The lush landscape of America hides a secret. When the bright lights, bounty, and sin of the city give way, you’ll find that America has an unexpected underbelly. In the suburbs, white people make as little as 100,000 USD a year. They often go without, having to make their own espressos in their homes, rather than making the daily trek to a local Starbucks. Children are often seen playing in the streets, if only to get a few hours of respite from the hardship, such as missing an annual trip to Disney World. The failing economy has hit hard here.
Those we spoke to said that they lived in fear of their Housing Association, a series of American groups that bully the residents who live in their territory and must pay fees to.
“If I can’t put three inflatable Santas in my yard at Christmas (ed: a Christian Festival) than what am I supposed to do?” said Bentley Adams, who agreed to speak with us at a nearby frozen yogurt shop, “Nothing. I can only pay my dues and hope that they do not come to evict us, to sue us. My portfolio can’t take another blow this year.”

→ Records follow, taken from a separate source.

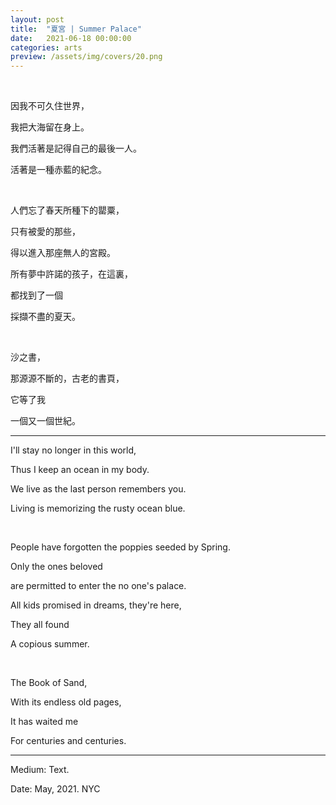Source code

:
 ```yaml
---
layout: post
title:  "夏宮 | Summer Palace"
date:   2021-06-18 00:00:00
categories: arts
preview: /assets/img/covers/20.png
---
```


<br>

因我不可久住世界，

我把大海留在身上。

我們活著是記得自己的最後一人。

活著是一種赤藍的紀念。

<br>

人們忘了春天所種下的罌粟，

只有被愛的那些，

得以進入那座無人的宮殿。

所有夢中許諾的孩子，在這裏，

都找到了一個

採擷不盡的夏天。

<br>

沙之書，

那源源不斷的，古老的書頁，

它等了我

一個又一個世紀。

---

I'll stay no longer in this world,

Thus I keep an ocean in my body.

We live as the last person remembers you.

Living is memorizing the rusty ocean blue.

<br>

People have forgotten the poppies seeded by Spring.

Only the ones beloved

are permitted to enter the no one's palace.

All kids promised in dreams, they're here,

They all found 

A copious summer.

<br>

The Book of Sand,

With its endless old pages,

It has waited me

For centuries and centuries.

---

Medium: Text.

Date: May, 2021. NYC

Of all the people we spoke to about the living conditions, the schools, and the government’s policies, the person who stood out the most was Ashley Smith-Green. She had been watching us as we’d conducted interviews all over the neighborhood. When we approached her, she smiled shyly and looked away. Her white skin and sparkling blue eyes could be considered beautiful. In America, especially in the more conservative neighborhoods, women are discouraged from talking to men. White women are often cloistered in their homes, doing laundry and watching reruns of Friends, a popular TV program here which has been blamed for giving the normally docile white women unclean ideas about living in the big city in perpetual young adulthood. Ashley’s courage in speaking with us is astounding. We talk together awhile, sitting at traditional picnic table which are made out of wood and tough on one’s derier, but Ashley has been sitting at picnic tables her whole life, she perches herself with grace and an ease that is unsettling. Ashley tells us she wants to go to school and have a career. But what about marriage? She’d like to be married someday, but Ashley says she will not start a family in the suburbs. Instead, she says with conviction, she wants to live in the city. I question her as to whether she’s ready for such a step, having been raised in the suburbs her whole life. Her naivete shows through and she falters. She grows quiet, her blonde hair falling past her eyes.
We leave shortly after that. Before we go, we snap the above photo. Ashley stands beautiful, in star contrast to the harsh world she has been raised in. I don’t know what the future holds for Ashley. Though the city holds numerous economic opportunities, it is doubtful that girls like Ashley will survive long in the hustle of the seductive city. I can only hope that Ashley finds a way out, whether through marriage or miracle.